* _TASK DIRECTIONS_: Whenever a line carries the word "roligt", pull it out of the entries.

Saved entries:
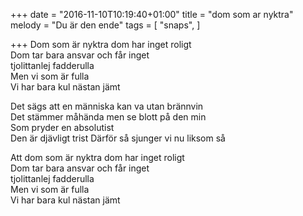 +++
date = "2016-11-10T10:19:40+01:00"
title = "dom som ar nyktra"
melody = "Du är den ende"
tags = [
  "snaps",
]

+++
Dom som är nyktra dom har inget roligt  
Dom tar bara ansvar och får inget  
tjolittanlej fadderulla  
Men vi som är fulla  
Vi har bara kul nästan jämt

Det sägs att en människa kan va utan brännvin  
Det stämmer måhända men se blott på den min  
Som pryder en absolutist  
Den är djävligt trist
Därför så sjunger vi nu liksom så

Att dom som är nyktra dom har inget roligt  
Dom tar bara ansvar och får inget  
tjolittanlej fadderulla  
Men vi som är fulla  
Vi har bara kul nästan jämt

* _RESULT OF THIS TASK_:
Dom som är nyktra dom har inget roligt  
Att dom som är nyktra dom har inget roligt  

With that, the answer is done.